Pour certaines personnes, l'autodétermination suppose un environnement humain suffisamment stable : des personnes qui prennent le temps de connaître ses modes d'expression, son histoire, ses préférences et ses refus, et qui peuvent se relayer dans le temps.
Du temps et de l'attention ; une meilleure compréhension de la personne ; une mémoire humaine qui traverse les changements ; des regards croisés ; des relais lorsque des proches ou professionnels passent ; une capacité à alerter et à soutenir l'expression de la personne.
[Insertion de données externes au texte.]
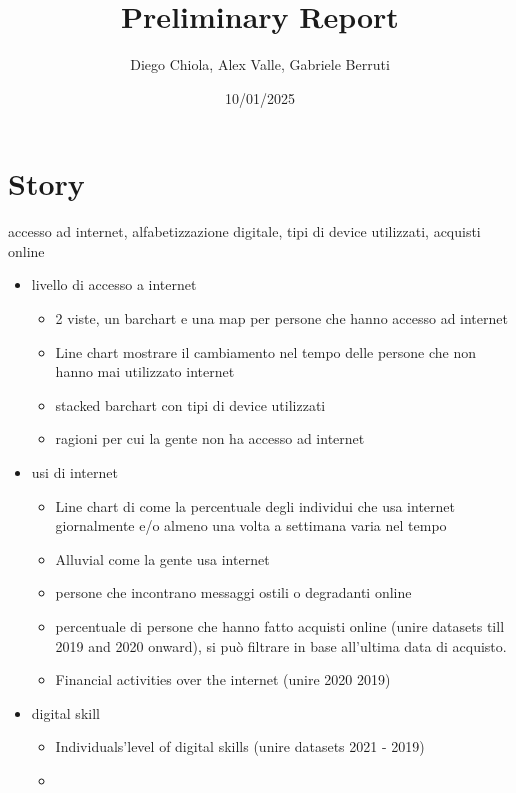 \documentclass[12pt]{article}
\title{Preliminary Report}
\author{Diego Chiola, Alex Valle, Gabriele Berruti}
\date{10/01/2025}
\begin{document}
\maketitle
\newpage

\section{Story}
accesso ad internet, alfabetizzazione digitale, tipi di device utilizzati, acquisti online
\begin{itemize}
    \item livello di accesso a internet
          \begin{itemize}
              \item 2 viste, un barchart e una map per persone che hanno accesso ad internet
              \item Line chart mostrare il cambiamento nel tempo delle persone che non hanno  mai utilizzato internet
              \item stacked barchart con tipi di device utilizzati
              \item ragioni per cui la gente non ha accesso ad internet
          \end{itemize}
    \item usi di internet
          \begin{itemize}
              \item Line chart di come la percentuale degli individui che usa internet giornalmente e/o almeno una volta a settimana varia nel tempo
              \item Alluvial come la gente usa internet
              \item persone che incontrano messaggi ostili o degradanti online
              \item percentuale di persone che hanno fatto acquisti online (unire datasets till 2019 and 2020 onward),
                    si può filtrare in base all'ultima data di acquisto.
              \item Financial activities over the internet (unire 2020 2019)
          \end{itemize}
    \item digital skill
          \begin{itemize}
              \item Individuals'level of digital skills (unire datasets 2021 - 2019)
              \item
          \end{itemize}
\end{itemize}
\end{document}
Il ne décide pas à la place de la personne. Son existence ne donne aucun pouvoir général de représentation, de signature ou d'accès à l'information. Les mandats, mesures de protection et règles professionnelles conservent leurs effets propres.
Elles peuvent favoriser les rencontres, soutenir les membres du cercle, préparer les relais, aider à reconstruire un cercle fragilisé et donner aux acteurs les moyens de dialoguer. Elles soutiennent le cercle sans le composer, l'administrer ni le tenir.
La première question n'est pas « quel dispositif faut-il créer ? » mais : qui connaît déjà la personne, qui prend le temps de la comprendre, qui peut rester ou se relayer, et où le cercle risque-t-il de s'affaiblir ? À partir de là, la personne et ses proches peuvent identifier les relations à préserver, les nouvelles rencontres à favoriser et les soutiens institutionnels nécessaires.
Le cercle est une continuité humaine autour de la personne. Les institutions peuvent l'aider à exister et à durer ; elles ne deviennent pas le cercle. Les aides directes et les mesures de protection gardent leurs règles propres.